Entries shown START

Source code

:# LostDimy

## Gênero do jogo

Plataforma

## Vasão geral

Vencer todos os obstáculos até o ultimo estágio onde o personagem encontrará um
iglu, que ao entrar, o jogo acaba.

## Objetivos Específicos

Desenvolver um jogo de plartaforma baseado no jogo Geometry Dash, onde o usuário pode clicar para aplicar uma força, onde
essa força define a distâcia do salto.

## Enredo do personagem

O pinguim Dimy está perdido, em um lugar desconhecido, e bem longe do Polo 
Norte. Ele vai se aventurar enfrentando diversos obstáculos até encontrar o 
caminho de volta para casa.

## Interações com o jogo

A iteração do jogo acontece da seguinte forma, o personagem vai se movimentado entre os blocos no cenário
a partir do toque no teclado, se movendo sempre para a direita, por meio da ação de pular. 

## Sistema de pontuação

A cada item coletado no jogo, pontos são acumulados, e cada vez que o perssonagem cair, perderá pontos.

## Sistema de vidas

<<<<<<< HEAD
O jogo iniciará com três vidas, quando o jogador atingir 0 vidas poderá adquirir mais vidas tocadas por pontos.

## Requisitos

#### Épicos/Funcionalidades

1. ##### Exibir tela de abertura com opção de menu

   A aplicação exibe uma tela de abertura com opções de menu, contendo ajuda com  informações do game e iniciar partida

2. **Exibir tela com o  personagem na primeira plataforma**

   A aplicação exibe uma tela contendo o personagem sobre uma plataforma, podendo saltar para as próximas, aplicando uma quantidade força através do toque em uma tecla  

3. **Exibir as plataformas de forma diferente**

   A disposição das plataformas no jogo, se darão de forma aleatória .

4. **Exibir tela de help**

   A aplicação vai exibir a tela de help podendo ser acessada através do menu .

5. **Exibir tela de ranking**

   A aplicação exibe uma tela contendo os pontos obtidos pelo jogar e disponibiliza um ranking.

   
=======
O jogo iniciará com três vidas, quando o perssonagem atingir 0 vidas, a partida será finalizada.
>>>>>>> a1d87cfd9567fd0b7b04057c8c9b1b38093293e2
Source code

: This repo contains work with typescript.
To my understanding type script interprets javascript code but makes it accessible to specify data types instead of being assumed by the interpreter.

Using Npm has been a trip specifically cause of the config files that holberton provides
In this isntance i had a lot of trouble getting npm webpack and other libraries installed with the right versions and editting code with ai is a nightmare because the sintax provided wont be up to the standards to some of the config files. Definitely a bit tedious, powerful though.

Entries shown END

Instructions for the task:
Each line above that contains the word "ranking" should be returned.

Task output:
5. **Exibir tela de ranking**
   A aplicação exibe uma tela contendo os pontos obtidos pelo jogar e disponibiliza um ranking.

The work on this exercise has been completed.